* Problem details
From the entries below, copy every line where the string "especialmente" appears.

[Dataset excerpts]
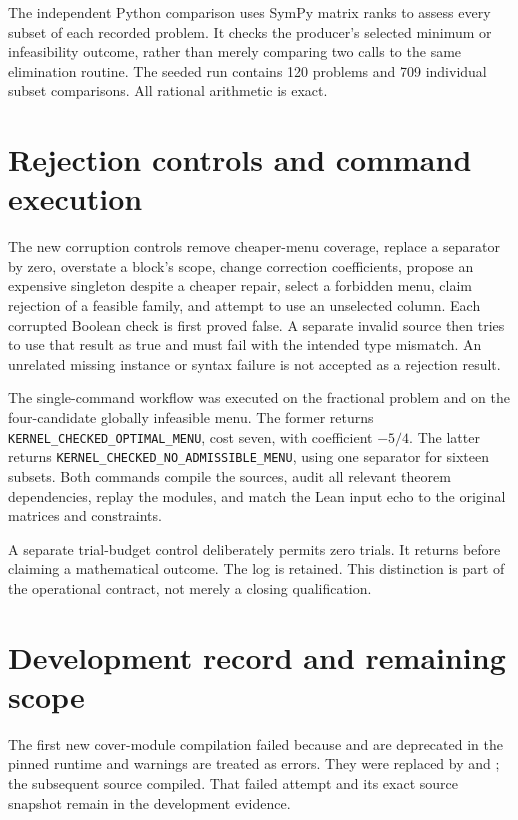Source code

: \documentclass[11pt,letterpaper,oneside,openany]{book}
\theoremstyle{quiet}
\newcommand{\code}[1]{\texttt{\detokenize{#1}}}
\begin{document}
The independent Python comparison uses SymPy matrix ranks to assess every subset of each recorded problem. It checks the producer's selected minimum or infeasibility outcome, rather than merely comparing two calls to the same elimination routine. The seeded run contains 120 problems and 709 individual subset comparisons. All rational arithmetic is exact.

\section{Rejection controls and command execution}

The new corruption controls remove cheaper-menu coverage, replace a separator by zero, overstate a block's scope, change correction coefficients, propose an expensive singleton despite a cheaper repair, select a forbidden menu, claim rejection of a feasible family, and attempt to use an unselected column. Each corrupted Boolean check is first proved false. A separate invalid source then tries to use that result as true and must fail with the intended type mismatch. An unrelated missing instance or syntax failure is not accepted as a rejection result.

The single-command workflow was executed on the fractional problem and on the four-candidate globally infeasible menu. The former returns \nolinkurl{KERNEL_CHECKED_OPTIMAL_MENU}, cost seven, with coefficient $-5/4$. The latter returns \nolinkurl{KERNEL_CHECKED_NO_ADMISSIBLE_MENU}, using one separator for sixteen subsets. Both commands compile the sources, audit all relevant theorem dependencies, replay the modules, and match the Lean input echo to the original matrices and constraints.

A separate trial-budget control deliberately permits zero trials. It returns \code{UNRESOLVED} before claiming a mathematical outcome. The log is retained. This distinction is part of the operational contract, not merely a closing qualification.

\section{Development record and remaining scope}

The first new cover-module compilation failed because \code{if_true} and \code{if_false} are deprecated in the pinned runtime and warnings are treated as errors. They were replaced by \code{ite_true} and \code{ite_false}; the subsequent source compiled. That failed attempt and its exact source snapshot remain in the development evidence.
\end{document}
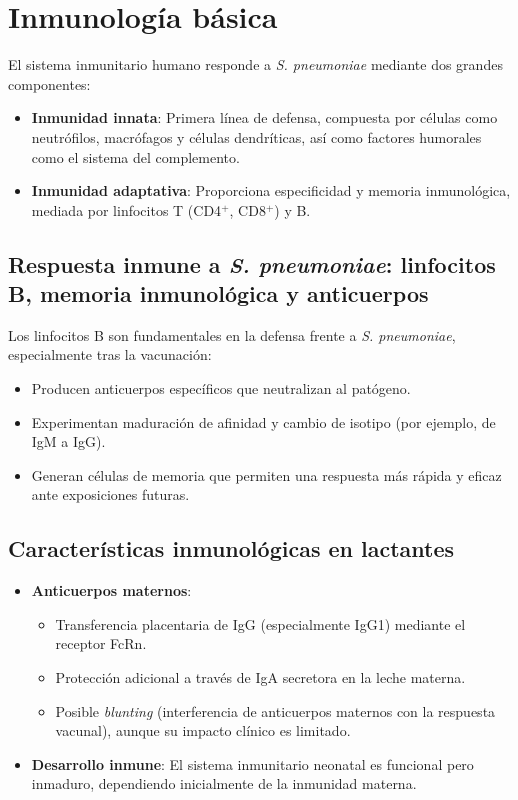 \section{Inmunología básica}

El sistema inmunitario humano responde a \textit{S. pneumoniae} mediante dos grandes componentes:

\begin{itemize}
    \item \textbf{Inmunidad innata}: Primera línea de defensa, compuesta por células como neutrófilos, macrófagos y células dendríticas, así como factores humorales como el sistema del complemento.
    \item \textbf{Inmunidad adaptativa}: Proporciona especificidad y memoria inmunológica, mediada por linfocitos T (CD4$^+$, CD8$^+$) y B.
\end{itemize}

\subsection{Respuesta inmune a \textit{S. pneumoniae}: linfocitos B, memoria inmunológica y anticuerpos}

Los linfocitos B son fundamentales en la defensa frente a \textit{S. pneumoniae}, especialmente tras la vacunación:
\begin{itemize}
    \item Producen anticuerpos específicos que neutralizan al patógeno.
    \item Experimentan maduración de afinidad y cambio de isotipo (por ejemplo, de IgM a IgG).
    \item Generan células de memoria que permiten una respuesta más rápida y eficaz ante exposiciones futuras.
\end{itemize}

\subsection{Características inmunológicas en lactantes}
\begin{itemize}
    \item \textbf{Anticuerpos maternos}: 
    \begin{itemize}
        \item Transferencia placentaria de IgG (especialmente IgG1) mediante el receptor FcRn.
        \item Protección adicional a través de IgA secretora en la leche materna.
        \item Posible \textit{blunting} (interferencia de anticuerpos maternos con la respuesta vacunal), aunque su impacto clínico es limitado.
    \end{itemize}
    \item \textbf{Desarrollo inmune}: El sistema inmunitario neonatal es funcional pero inmaduro, dependiendo inicialmente de la inmunidad materna.
\end{itemize}

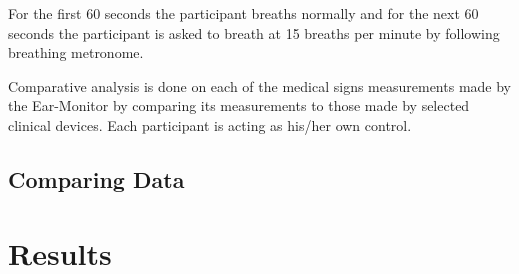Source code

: For the first 60 seconds the participant breaths normally and for the next 60 seconds the participant is asked to breath at 15 breaths per minute by following breathing metronome.

\medskip

Comparative analysis is done on each of the medical signs measurements made by the Ear-Monitor by comparing its measurements to those made by selected clinical devices. Each participant is acting as his/her own control.

\subsection{Comparing Data}

\section{Results}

* Task answer
Los linfocitos B son fundamentales en la defensa frente a \textit{S. pneumoniae}, especialmente tras la vacunación:
        \item Transferencia placentaria de IgG (especialmente IgG1) mediante el receptor FcRn.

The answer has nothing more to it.